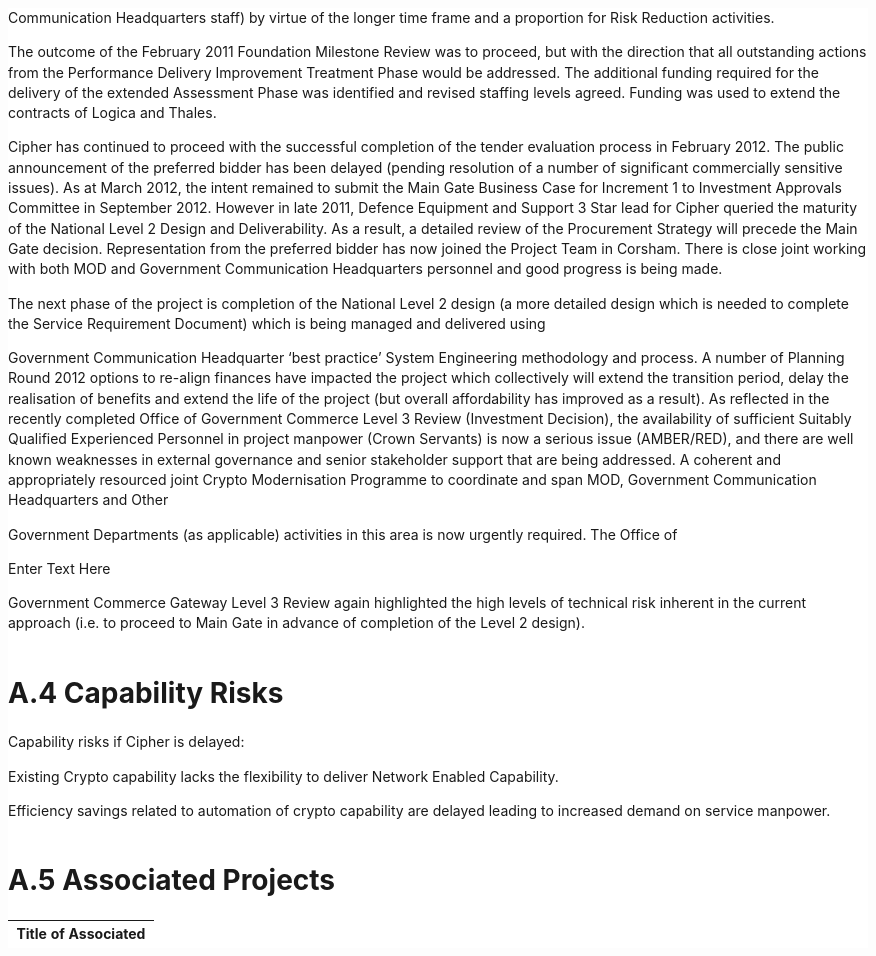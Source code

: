 Communication Headquarters staff) by virtue of the longer time frame and a proportion for Risk Reduction activities.

The outcome of the February 2011 Foundation Milestone Review was to proceed, but with the direction that all outstanding actions from the Performance Delivery Improvement Treatment Phase would be addressed. The additional funding required for the delivery of the extended Assessment Phase was identified and revised staffing levels agreed. Funding was used to extend the contracts of Logica and Thales.

Cipher has continued to proceed with the successful completion of the tender evaluation process in February 2012. The public announcement of the preferred bidder has been delayed (pending resolution of a number of significant commercially sensitive issues). As at March 2012, the intent remained to submit the Main Gate Business Case for Increment 1 to Investment Approvals Committee in September 2012. However in late 2011, Defence Equipment and Support 3 Star lead for Cipher queried the maturity of the National Level 2 Design and Deliverability. As a result, a detailed review of the Procurement Strategy will precede the Main Gate decision. Representation from the preferred bidder has now joined the Project Team in Corsham. There is close joint working with both MOD and Government Communication Headquarters personnel and good progress is being made.

The next phase of the project is completion of the National Level 2 design (a more detailed design which is needed to complete the Service Requirement Document) which is being managed and delivered using

Government Communication Headquarter ‘best practice’ System Engineering methodology and process. A number of Planning Round 2012 options to re-align finances have impacted the project which collectively will extend the transition period, delay the realisation of benefits and extend the life of the project (but overall affordability has improved as a result). As reflected in the recently completed Office of Government Commerce Level 3 Review (Investment Decision), the availability of sufficient Suitably Qualified Experienced Personnel in project manpower (Crown Servants) is now a serious issue (AMBER/RED), and there are well known weaknesses in external governance and senior stakeholder support that are being addressed. A coherent and appropriately resourced joint Crypto Modernisation Programme to coordinate and span MOD, Government Communication Headquarters and Other

Government Departments (as applicable) activities in this area is now urgently required. The Office of

Enter Text Here

Government Commerce Gateway Level 3 Review again highlighted the high levels of technical risk inherent in the current approach (i.e. to proceed to Main Gate in advance of completion of the Level 2 design).

# A.4 Capability Risks

Capability risks if Cipher is delayed:

Existing Crypto capability lacks the flexibility to deliver Network Enabled Capability.

Efficiency savings related to automation of crypto capability are delayed leading to increased demand on service manpower.

# A.5 Associated Projects

<table>
<colgroup>
<col style="width: 20%" />
<col style="width: 59%" />
<col style="width: 19%" />
</colgroup>
<thead>
<tr>
<th>
Title of Associated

---------------

* EXERCISE OBJECTIVE
Set out every record exactly, images excluded.

* ANSWER TO THE PROBLEM
Source code

: Communication Headquarters staff) by virtue of the longer time frame and a proportion for Risk Reduction activities.

The outcome of the February 2011 Foundation Milestone Review was to proceed, but with the direction that all outstanding actions from the Performance Delivery Improvement Treatment Phase would be addressed. The additional funding required for the delivery of the extended Assessment Phase was identified and revised staffing levels agreed. Funding was used to extend the contracts of Logica and Thales.

Cipher has continued to proceed with the successful completion of the tender evaluation process in February 2012. The public announcement of the preferred bidder has been delayed (pending resolution of a number of significant commercially sensitive issues). As at March 2012, the intent remained to submit the Main Gate Business Case for Increment 1 to Investment Approvals Committee in September 2012. However in late 2011, Defence Equipment and Support 3 Star lead for Cipher queried the maturity of the National Level 2 Design and Deliverability. As a result, a detailed review of the Procurement Strategy will precede the Main Gate decision. Representation from the preferred bidder has now joined the Project Team in Corsham. There is close joint working with both MOD and Government Communication Headquarters personnel and good progress is being made.

The next phase of the project is completion of the National Level 2 design (a more detailed design which is needed to complete the Service Requirement Document) which is being managed and delivered using

Government Communication Headquarter ‘best practice’ System Engineering methodology and process. A number of Planning Round 2012 options to re-align finances have impacted the project which collectively will extend the transition period, delay the realisation of benefits and extend the life of the project (but overall affordability has improved as a result). As reflected in the recently completed Office of Government Commerce Level 3 Review (Investment Decision), the availability of sufficient Suitably Qualified Experienced Personnel in project manpower (Crown Servants) is now a serious issue (AMBER/RED), and there are well known weaknesses in external governance and senior stakeholder support that are being addressed. A coherent and appropriately resourced joint Crypto Modernisation Programme to coordinate and span MOD, Government Communication Headquarters and Other

Government Departments (as applicable) activities in this area is now urgently required. The Office of

Enter Text Here

Government Commerce Gateway Level 3 Review again highlighted the high levels of technical risk inherent in the current approach (i.e. to proceed to Main Gate in advance of completion of the Level 2 design).

# A.4 Capability Risks

Capability risks if Cipher is delayed:

Existing Crypto capability lacks the flexibility to deliver Network Enabled Capability.

Efficiency savings related to automation of crypto capability are delayed leading to increased demand on service manpower.

# A.5 Associated Projects

<table>
<colgroup>
<col style="width: 20%" />
<col style="width: 59%" />
<col style="width: 19%" />
</colgroup>
<thead>
<tr>
<th>
Title of Associated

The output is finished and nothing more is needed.